> _What the exercise asks_:
Could you please find each line in the records that contains the word "system" and copy it?

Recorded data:
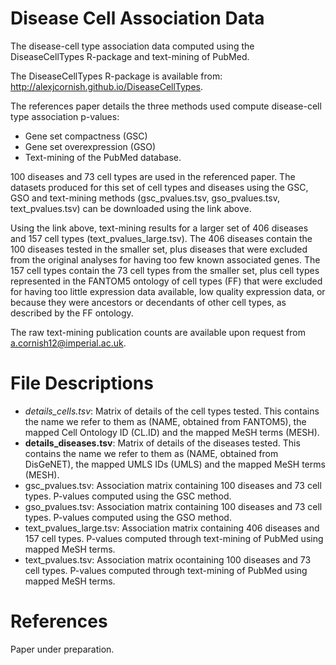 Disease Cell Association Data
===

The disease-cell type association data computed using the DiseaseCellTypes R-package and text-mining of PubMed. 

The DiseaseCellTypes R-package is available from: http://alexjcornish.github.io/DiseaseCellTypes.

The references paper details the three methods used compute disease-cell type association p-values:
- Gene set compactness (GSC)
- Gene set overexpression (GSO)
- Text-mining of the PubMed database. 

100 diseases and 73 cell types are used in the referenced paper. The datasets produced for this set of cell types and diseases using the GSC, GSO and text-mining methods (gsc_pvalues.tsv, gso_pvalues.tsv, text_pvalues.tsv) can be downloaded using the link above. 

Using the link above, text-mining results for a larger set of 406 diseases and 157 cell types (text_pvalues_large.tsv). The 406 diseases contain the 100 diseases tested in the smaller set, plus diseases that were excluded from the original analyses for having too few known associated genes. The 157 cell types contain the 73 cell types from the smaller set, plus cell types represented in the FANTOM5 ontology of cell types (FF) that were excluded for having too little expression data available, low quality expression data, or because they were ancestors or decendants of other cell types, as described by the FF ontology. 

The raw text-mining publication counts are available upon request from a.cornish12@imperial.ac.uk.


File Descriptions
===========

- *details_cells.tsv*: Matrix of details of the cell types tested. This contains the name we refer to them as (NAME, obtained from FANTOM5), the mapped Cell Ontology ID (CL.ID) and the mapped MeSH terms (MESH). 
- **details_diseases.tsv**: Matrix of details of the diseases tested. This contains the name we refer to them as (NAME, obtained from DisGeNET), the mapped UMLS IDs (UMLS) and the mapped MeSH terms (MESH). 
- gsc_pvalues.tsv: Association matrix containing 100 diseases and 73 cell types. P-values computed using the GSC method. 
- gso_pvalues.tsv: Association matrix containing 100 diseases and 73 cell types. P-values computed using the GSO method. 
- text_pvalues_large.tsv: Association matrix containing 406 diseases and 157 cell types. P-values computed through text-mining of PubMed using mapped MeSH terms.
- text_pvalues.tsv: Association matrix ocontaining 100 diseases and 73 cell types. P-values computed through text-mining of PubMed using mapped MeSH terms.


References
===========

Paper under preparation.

==

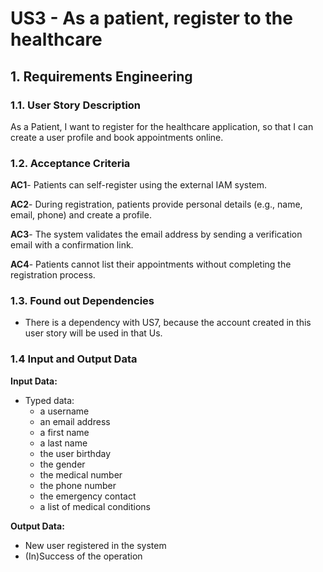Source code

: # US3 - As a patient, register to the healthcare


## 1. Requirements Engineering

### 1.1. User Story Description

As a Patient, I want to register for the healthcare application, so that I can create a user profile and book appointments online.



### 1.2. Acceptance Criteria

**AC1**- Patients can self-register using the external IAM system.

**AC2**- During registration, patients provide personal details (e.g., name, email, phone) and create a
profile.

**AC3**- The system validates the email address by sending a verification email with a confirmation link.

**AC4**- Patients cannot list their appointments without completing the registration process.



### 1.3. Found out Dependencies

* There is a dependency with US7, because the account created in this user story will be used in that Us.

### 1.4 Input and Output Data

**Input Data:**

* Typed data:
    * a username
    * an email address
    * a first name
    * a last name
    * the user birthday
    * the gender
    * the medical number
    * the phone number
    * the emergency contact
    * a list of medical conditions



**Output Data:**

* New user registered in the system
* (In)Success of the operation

> _Exercise result_:
**AC1**- Patients can self-register using the external IAM system.
**AC3**- The system validates the email address by sending a verification email with a confirmation link.
* New user registered in the system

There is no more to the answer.